Quelles Mesures prendre et quels moyens de réduction de l’impact ? Il faut, toujours selon le Pr Kerfouf, d’abord éviter l’utilisation des sites à valeur récréative et d’éviter aussi la destruction d’organismes marins et diminuer l’utilisation de produits chimiques. Le professeur au département de sciences de la nature et de la vie préconise d’étudier la possibilité d’élimination des éléments polluants avant le rejet de saumure.

Il préconise la dilution avec de l’eau de mer. «Habituellement, le rejet des saumures résultant du dessalement de l’eau marine s’effectue dans la mer, soit directement près de la côte, soit au moyen d’un émissaire sous-marin», dit-il.

Existe-t-il un risque réel ? Le Pr Tarik Hartani n’est plutôt pas pessimiste puisqu’il explique que le déversement de la saumure ne modifiera pas le bilan global de la planète et ne présente pas un risque majeur. «A l’échelle locale, il est souhaitable d’éloigner la zone de rejet à au moins 1 km du rivage et d’équiper la conduite de diffuseurs pour éviter une concentration localisée des sels minéraux, une turbidité ou une température localement élevée», explique-t-il encore.

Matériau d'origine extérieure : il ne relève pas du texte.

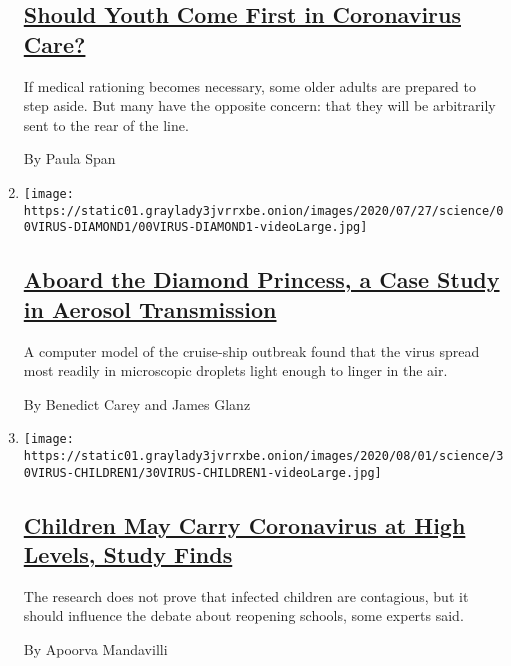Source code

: \begin{enumerate}
  \hypertarget{should-youth-come-first-in-coronavirus-care}{%
  \subsection{\texorpdfstring{\href{/2020/07/31/health/coronavirus-ethics-rationing-elderly.html}{Should
  Youth Come First in Coronavirus
  Care?}}{Should Youth Come First in Coronavirus Care?}}\label{should-youth-come-first-in-coronavirus-care}}

  If medical rationing becomes necessary, some older adults are prepared
  to step aside. But many have the opposite concern: that they will be
  arbitrarily sent to the rear of the line.

  By Paula Span
\item
  \texttt{[image: https://static01.graylady3jvrrxbe.onion/images/2020/07/27/science/00VIRUS-DIAMOND1/00VIRUS-DIAMOND1-videoLarge.jpg]}

  \hypertarget{aboard-the-diamond-princess-a-case-study-in-aerosol-transmission}{%
  \subsection{\texorpdfstring{\href{/2020/07/30/health/diamond-princess-coronavirus-aerosol.html}{Aboard
  the Diamond Princess, a Case Study in Aerosol
  Transmission}}{Aboard the Diamond Princess, a Case Study in Aerosol Transmission}}\label{aboard-the-diamond-princess-a-case-study-in-aerosol-transmission}}

  A computer model of the cruise-ship outbreak found that the virus
  spread most readily in microscopic droplets light enough to linger in
  the air.

  By Benedict Carey and James Glanz
\item
  \texttt{[image: https://static01.graylady3jvrrxbe.onion/images/2020/08/01/science/30VIRUS-CHILDREN1/30VIRUS-CHILDREN1-videoLarge.jpg]}

  \hypertarget{children-may-carry-coronavirus-at-high-levels-study-finds}{%
  \subsection{\texorpdfstring{\href{/2020/07/30/health/coronavirus-children.html}{Children
  May Carry Coronavirus at High Levels, Study
  Finds}}{Children May Carry Coronavirus at High Levels, Study Finds}}\label{children-may-carry-coronavirus-at-high-levels-study-finds}}

  The research does not prove that infected children are contagious, but
  it should influence the debate about reopening schools, some experts
  said.

  By Apoorva Mandavilli
\end{enumerate}

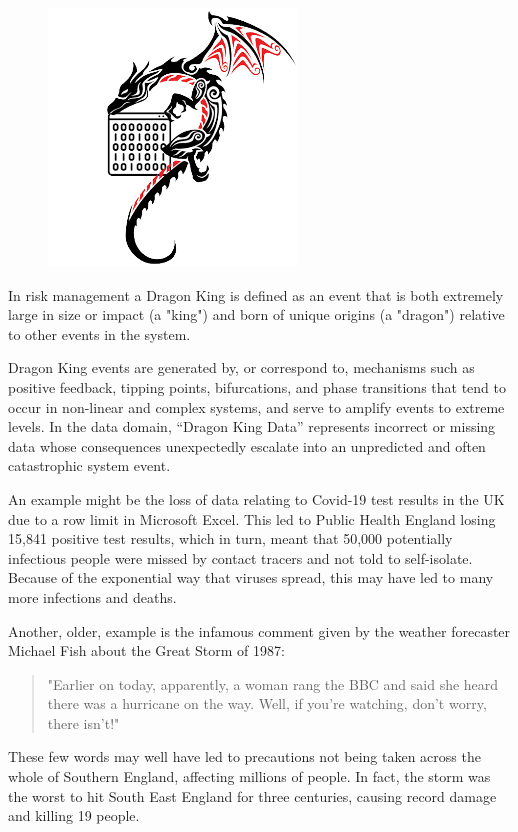 \begin{figure}
  \includegraphics{images/cygDragon}
\end{figure}

In risk management a Dragon King is defined as an event that is both extremely large in size
or impact (a "king") and born of unique origins (a "dragon") relative to other events in the system.

Dragon King events are generated by, or correspond to, mechanisms such as positive feedback,
tipping points, bifurcations, and phase transitions that tend to occur in non-linear and complex
systems, and serve to amplify events to extreme levels.
In the data domain, “Dragon King Data” represents incorrect or missing data whose consequences
unexpectedly escalate into an unpredicted and often catastrophic system event.

An example might be the loss of data relating to Covid-19 test results in the UK due to a row limit
in Microsoft Excel.
This led to Public Health England losing 15,841 positive test results, which in turn,
meant that 50,000 potentially infectious people were missed by contact tracers and not told to
self-isolate.
Because of the exponential way that viruses spread,
this may have led to many more infections and deaths.

Another, older, example is the infamous comment given by the weather forecaster Michael Fish
about the Great Storm of 1987:

\begin{quote}
"Earlier on today, apparently, a woman rang the BBC and said she heard there was a hurricane on the way. Well, if you're watching, don't worry, there isn't!"
\end{quote}

These few words may well have led to precautions not being taken across the whole of Southern
England, affecting millions of people.
In fact, the storm was the worst to hit South East England for three centuries,
causing record damage and killing 19 people.

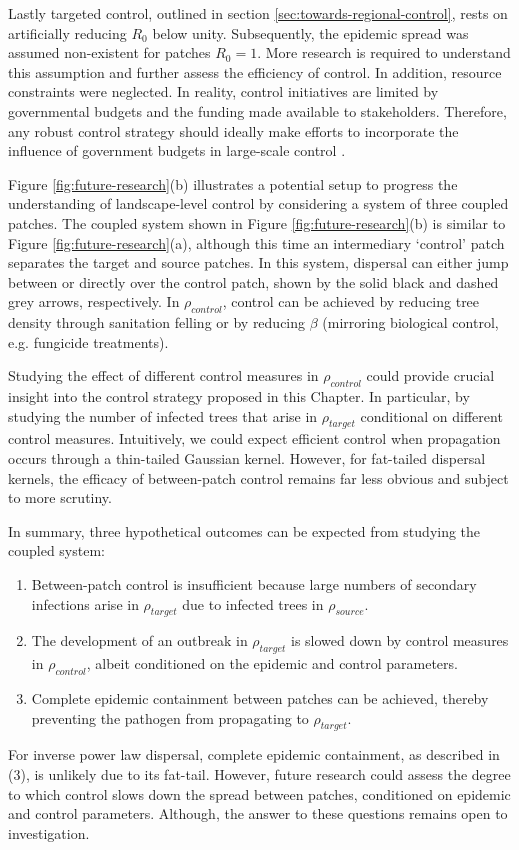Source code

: Lastly targeted control, outlined in section \ref{sec:towards-regional-control}, rests on artificially reducing $R_0$ below unity.
Subsequently, the epidemic spread was assumed non-existent for patches $R_0=1$.
More research is required to understand this assumption and further assess the efficiency of control.
In addition, resource constraints were neglected. In reality, control initiatives are limited by governmental budgets and the funding made available to stakeholders.
Therefore, any robust control strategy should ideally make efforts to incorporate the influence of government budgets in large-scale control \cite{large-scale-control}.

Figure \ref{fig:future-research}(b) illustrates a potential setup to progress the understanding of landscape-level control by considering a system of three coupled patches.
The coupled system shown in Figure \ref{fig:future-research}(b) is similar to Figure \ref{fig:future-research}(a), although this time an intermediary `control' patch separates the target and source patches. In this system, dispersal can either jump between or directly over the control patch, shown by the solid black and dashed grey arrows, respectively. In $\rho_{control}$, control can be achieved by reducing tree density through sanitation felling or by reducing $\beta$ (mirroring biological control, e.g. fungicide treatments).

Studying the effect of different control measures in $\rho_{control}$ could provide crucial insight into the control strategy proposed in this Chapter.
In particular, by studying the number of infected trees that arise in $\rho_{target}$ conditional on different control measures. 
Intuitively, we could expect efficient control when propagation occurs through a thin-tailed Gaussian kernel.
However, for fat-tailed dispersal kernels, the efficacy of between-patch control remains far less obvious and subject to more scrutiny.

In summary, three hypothetical outcomes can be expected from studying the coupled system: 
\begin{enumerate}
    \item Between-patch control is insufficient because large numbers of secondary infections arise in $\rho_{target}$ due to infected trees in $\rho_{source}$.
    \item The development of an outbreak in $\rho_{target}$ is slowed down by control measures in $\rho_{control}$, albeit conditioned on the epidemic and control parameters.
    \item Complete epidemic containment between patches can be achieved, thereby preventing the pathogen from propagating to $\rho_{target}$.
\end{enumerate}
For inverse power law dispersal, complete epidemic containment, as described in (3), is unlikely due to its fat-tail.
However, future research could assess the degree to which control slows down the spread between patches, conditioned on epidemic and control parameters. Although, the answer to these questions remains open to investigation.

\newpage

Il faut savoir que le dessalement en Algérie est en plein essor avec une production avoisinant les 2 millions mètres cubes par jour actuellement. Il se trouve que quasiment toutes les stations de la plus petite à la plus grande fonctionnent toutes avec la technique d’osmose inverse (Arzew, Skikda, Macta, Mostaganem, etc .). Cette technique est coûteuse pour le pays, selon le Pr Hartani, car elle nécessite l’importation de nombreux modules variant entre 300 / 400 US $ même si le coût de l’énergie peut être amorti par l’Etat.

Des pays, comme le Koweit, l’Arabie Saoudite et les Emirats arabes unis, ont opté pour la technique de distillation depuis la fin des années 1970. Cela crée moins de dépendance par rapport à l’importation des pièces de rechange, de l’avis du même spécialiste. «Cette méthode de dessalement différente mérite d’être introduite à mon avis tout en accordant une attention particulière au coût global des projets et à l’impact environnemental. L’Espagne, Chypre et d’autres pays de l’Est méditerranéen ont développé une expertise dans la gestion des conséquences éventuelles du dessalement de l’eau de mer. Plus particulièrement, le fonctionnement des stations de dessalement à osmose inverse nécessitant la combustion de gaz pour produire l’énergie est rigoureusement encadré par une législation spécifique tendant à protéger l’environnement», conclut le pr Tarik Hartani.